= Beginning of Section =

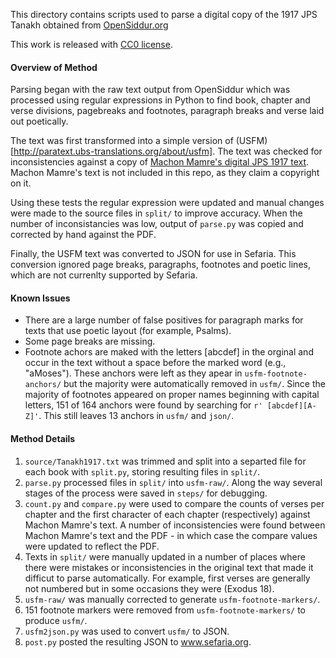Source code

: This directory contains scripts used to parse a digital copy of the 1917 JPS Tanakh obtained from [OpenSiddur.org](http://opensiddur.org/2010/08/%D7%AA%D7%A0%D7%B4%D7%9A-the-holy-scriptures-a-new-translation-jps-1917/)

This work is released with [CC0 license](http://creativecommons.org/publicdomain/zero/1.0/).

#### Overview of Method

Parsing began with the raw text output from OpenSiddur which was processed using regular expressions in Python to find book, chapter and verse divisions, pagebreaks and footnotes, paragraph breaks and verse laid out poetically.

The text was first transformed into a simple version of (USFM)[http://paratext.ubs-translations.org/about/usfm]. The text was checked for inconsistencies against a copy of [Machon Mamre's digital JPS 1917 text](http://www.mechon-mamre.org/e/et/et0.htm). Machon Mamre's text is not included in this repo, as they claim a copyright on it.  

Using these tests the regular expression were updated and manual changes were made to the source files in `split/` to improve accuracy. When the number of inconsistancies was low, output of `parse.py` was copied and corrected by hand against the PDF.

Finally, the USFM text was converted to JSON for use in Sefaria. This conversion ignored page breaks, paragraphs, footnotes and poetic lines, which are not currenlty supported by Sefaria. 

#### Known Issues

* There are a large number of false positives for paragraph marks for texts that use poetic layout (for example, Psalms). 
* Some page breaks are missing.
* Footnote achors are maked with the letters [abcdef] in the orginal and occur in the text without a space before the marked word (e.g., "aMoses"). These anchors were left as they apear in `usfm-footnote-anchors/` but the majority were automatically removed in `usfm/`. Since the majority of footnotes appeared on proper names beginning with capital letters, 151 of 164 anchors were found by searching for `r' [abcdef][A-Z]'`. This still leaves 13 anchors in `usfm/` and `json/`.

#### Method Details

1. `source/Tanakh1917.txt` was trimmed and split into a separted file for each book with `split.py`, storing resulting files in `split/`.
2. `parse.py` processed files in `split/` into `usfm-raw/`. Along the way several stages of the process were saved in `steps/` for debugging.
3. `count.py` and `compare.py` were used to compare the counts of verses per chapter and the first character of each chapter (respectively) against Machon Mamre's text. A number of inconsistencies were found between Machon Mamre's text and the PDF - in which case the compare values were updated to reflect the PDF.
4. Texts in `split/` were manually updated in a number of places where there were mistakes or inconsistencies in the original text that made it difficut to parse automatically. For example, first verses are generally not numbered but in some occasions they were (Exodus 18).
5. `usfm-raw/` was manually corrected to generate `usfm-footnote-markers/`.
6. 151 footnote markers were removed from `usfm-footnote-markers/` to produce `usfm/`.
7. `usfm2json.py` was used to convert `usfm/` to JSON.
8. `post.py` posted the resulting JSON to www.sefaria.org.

= End of Section =
= Beginning of Section =

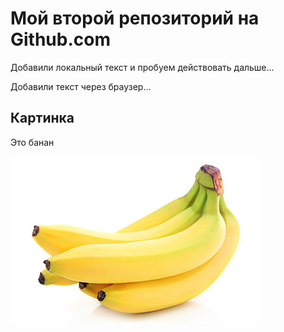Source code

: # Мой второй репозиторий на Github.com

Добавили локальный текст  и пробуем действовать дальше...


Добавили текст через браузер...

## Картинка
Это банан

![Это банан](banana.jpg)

= End of Section =
= Beginning of Section =

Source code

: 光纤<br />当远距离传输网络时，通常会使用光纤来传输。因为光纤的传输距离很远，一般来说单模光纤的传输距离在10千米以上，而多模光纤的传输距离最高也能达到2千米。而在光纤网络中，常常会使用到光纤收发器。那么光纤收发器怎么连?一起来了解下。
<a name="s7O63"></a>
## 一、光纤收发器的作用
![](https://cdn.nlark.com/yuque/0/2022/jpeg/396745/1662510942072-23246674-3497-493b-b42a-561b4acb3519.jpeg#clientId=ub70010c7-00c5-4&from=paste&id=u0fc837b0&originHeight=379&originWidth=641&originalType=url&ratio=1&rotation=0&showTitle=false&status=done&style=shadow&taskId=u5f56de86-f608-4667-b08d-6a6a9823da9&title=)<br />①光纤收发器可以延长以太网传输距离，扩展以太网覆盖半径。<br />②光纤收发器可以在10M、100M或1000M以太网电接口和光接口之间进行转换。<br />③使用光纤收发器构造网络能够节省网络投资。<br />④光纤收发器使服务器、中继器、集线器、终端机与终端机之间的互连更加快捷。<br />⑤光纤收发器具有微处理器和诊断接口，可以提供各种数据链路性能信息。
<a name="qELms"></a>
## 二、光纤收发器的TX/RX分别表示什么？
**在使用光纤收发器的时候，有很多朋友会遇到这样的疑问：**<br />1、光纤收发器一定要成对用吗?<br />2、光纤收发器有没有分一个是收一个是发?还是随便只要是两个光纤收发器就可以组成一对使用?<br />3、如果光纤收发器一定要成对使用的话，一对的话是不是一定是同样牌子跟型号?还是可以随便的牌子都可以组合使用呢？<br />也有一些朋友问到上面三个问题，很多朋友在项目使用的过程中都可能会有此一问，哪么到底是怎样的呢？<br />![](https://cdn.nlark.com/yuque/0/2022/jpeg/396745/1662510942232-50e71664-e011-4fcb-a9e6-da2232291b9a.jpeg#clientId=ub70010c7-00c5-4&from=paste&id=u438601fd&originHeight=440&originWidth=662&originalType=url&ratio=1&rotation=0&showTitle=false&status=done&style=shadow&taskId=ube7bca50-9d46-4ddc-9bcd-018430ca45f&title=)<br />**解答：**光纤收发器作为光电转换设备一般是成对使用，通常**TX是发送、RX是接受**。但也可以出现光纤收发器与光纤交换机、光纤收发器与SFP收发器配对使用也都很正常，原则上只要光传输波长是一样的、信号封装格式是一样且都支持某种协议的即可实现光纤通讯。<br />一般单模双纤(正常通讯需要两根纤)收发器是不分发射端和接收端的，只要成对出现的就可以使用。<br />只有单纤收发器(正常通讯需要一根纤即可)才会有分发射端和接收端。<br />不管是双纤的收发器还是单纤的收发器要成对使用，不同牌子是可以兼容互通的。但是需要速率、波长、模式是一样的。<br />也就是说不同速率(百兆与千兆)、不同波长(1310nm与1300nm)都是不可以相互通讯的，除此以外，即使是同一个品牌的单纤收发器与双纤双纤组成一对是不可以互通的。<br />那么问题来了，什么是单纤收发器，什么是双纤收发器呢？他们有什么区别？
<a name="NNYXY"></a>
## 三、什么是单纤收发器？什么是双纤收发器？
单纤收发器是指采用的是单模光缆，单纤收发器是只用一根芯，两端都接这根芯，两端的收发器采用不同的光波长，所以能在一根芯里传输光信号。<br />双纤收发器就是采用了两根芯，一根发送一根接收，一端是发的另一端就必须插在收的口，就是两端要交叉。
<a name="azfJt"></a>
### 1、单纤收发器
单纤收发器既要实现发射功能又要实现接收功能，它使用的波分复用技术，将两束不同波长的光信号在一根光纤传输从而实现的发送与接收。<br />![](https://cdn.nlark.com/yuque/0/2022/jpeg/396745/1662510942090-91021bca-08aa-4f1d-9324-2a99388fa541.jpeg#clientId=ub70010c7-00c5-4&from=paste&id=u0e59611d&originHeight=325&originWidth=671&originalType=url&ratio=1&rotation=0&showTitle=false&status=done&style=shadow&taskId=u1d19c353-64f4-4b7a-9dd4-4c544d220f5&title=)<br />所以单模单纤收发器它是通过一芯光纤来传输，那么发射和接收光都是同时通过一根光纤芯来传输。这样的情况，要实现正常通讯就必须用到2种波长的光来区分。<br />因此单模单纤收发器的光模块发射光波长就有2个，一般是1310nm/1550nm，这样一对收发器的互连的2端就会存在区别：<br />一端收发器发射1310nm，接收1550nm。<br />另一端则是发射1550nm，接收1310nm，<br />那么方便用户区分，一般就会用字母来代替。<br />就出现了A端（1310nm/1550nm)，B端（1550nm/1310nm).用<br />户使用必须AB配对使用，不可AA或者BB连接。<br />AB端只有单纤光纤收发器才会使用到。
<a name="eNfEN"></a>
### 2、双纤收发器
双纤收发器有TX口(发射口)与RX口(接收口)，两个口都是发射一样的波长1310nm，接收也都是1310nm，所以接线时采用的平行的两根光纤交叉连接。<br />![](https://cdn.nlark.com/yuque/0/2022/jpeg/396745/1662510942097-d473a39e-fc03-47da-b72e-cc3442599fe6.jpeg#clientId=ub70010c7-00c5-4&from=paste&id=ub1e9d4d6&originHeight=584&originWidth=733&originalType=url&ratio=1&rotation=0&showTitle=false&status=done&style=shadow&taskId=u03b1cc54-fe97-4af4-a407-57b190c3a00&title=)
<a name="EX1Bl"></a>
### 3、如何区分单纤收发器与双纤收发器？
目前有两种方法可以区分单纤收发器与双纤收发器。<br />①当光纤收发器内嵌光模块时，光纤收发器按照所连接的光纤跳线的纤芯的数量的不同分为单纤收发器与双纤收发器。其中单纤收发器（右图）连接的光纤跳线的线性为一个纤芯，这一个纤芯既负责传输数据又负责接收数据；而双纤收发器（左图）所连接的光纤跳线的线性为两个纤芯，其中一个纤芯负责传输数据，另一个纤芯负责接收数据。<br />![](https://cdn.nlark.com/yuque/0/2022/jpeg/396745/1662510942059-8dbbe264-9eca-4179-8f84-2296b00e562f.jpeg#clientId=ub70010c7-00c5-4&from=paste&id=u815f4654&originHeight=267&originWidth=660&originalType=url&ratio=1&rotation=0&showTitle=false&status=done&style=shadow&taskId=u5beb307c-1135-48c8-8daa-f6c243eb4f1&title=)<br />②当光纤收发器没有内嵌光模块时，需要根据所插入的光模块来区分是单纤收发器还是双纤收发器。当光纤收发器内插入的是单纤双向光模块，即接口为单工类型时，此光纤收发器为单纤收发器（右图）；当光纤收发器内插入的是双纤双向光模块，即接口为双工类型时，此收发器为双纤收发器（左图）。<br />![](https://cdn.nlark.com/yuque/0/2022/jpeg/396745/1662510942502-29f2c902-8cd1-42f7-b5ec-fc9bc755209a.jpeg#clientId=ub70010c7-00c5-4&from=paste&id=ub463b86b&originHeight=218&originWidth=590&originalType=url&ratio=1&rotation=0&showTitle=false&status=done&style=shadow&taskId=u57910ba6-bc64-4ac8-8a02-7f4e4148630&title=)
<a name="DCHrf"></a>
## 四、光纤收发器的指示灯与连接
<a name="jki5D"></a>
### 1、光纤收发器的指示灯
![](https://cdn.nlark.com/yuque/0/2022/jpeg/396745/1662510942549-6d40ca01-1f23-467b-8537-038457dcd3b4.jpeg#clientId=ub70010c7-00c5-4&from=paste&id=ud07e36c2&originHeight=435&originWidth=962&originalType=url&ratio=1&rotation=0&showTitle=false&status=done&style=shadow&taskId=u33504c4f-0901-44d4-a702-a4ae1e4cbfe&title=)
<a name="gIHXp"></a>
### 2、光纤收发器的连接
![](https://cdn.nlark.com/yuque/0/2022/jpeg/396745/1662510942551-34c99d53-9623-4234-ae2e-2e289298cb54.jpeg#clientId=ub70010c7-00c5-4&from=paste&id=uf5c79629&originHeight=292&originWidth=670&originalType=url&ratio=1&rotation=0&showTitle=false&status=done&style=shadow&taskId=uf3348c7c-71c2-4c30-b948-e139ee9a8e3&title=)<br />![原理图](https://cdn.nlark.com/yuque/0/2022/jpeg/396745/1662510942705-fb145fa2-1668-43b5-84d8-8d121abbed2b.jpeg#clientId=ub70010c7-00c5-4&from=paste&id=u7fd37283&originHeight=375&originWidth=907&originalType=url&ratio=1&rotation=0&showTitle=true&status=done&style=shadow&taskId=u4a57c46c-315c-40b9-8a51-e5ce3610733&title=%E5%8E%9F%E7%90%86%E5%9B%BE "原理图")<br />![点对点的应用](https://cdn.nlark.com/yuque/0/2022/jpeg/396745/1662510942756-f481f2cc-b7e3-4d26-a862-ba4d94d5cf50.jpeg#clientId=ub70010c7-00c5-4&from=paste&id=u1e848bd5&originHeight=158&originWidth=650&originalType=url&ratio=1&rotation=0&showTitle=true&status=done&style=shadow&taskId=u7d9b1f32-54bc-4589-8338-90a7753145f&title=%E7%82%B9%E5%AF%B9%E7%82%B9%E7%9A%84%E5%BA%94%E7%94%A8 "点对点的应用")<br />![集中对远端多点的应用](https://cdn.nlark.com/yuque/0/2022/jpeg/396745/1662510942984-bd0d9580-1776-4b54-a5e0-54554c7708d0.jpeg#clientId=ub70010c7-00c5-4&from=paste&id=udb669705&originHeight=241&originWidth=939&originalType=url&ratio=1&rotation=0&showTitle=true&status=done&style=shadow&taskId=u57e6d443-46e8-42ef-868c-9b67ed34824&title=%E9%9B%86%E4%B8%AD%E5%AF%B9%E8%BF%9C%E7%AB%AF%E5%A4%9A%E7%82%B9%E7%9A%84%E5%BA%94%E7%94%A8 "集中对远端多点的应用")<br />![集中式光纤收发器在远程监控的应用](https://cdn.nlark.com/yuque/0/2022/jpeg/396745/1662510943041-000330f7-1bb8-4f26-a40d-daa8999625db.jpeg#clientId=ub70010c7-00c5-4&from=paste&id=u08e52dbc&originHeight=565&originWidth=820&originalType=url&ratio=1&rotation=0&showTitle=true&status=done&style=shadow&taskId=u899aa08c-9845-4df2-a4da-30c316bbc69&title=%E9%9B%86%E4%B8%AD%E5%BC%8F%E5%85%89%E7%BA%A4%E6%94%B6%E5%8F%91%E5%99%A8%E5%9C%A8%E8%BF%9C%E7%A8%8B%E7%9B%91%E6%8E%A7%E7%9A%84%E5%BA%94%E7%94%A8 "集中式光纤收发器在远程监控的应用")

= End of Section =

### Problem
When the line with "Footnote achors are" is reached in the data above, start copying there, and copy each line exactly until the line with "JSON to www.sefaria.org." has been copied; copy nothing else.

### Solution to this exercise
* Footnote achors are maked with the letters [abcdef] in the orginal and occur in the text without a space before the marked word (e.g., "aMoses"). These anchors were left as they apear in `usfm-footnote-anchors/` but the majority were automatically removed in `usfm/`. Since the majority of footnotes appeared on proper names beginning with capital letters, 151 of 164 anchors were found by searching for `r' [abcdef][A-Z]'`. This still leaves 13 anchors in `usfm/` and `json/`.

#### Method Details

1. `source/Tanakh1917.txt` was trimmed and split into a separted file for each book with `split.py`, storing resulting files in `split/`.
2. `parse.py` processed files in `split/` into `usfm-raw/`. Along the way several stages of the process were saved in `steps/` for debugging.
3. `count.py` and `compare.py` were used to compare the counts of verses per chapter and the first character of each chapter (respectively) against Machon Mamre's text. A number of inconsistencies were found between Machon Mamre's text and the PDF - in which case the compare values were updated to reflect the PDF.
4. Texts in `split/` were manually updated in a number of places where there were mistakes or inconsistencies in the original text that made it difficut to parse automatically. For example, first verses are generally not numbered but in some occasions they were (Exodus 18).
5. `usfm-raw/` was manually corrected to generate `usfm-footnote-markers/`.
6. 151 footnote markers were removed from `usfm-footnote-markers/` to produce `usfm/`.
7. `usfm2json.py` was used to convert `usfm/` to JSON.
8. `post.py` posted the resulting JSON to www.sefaria.org.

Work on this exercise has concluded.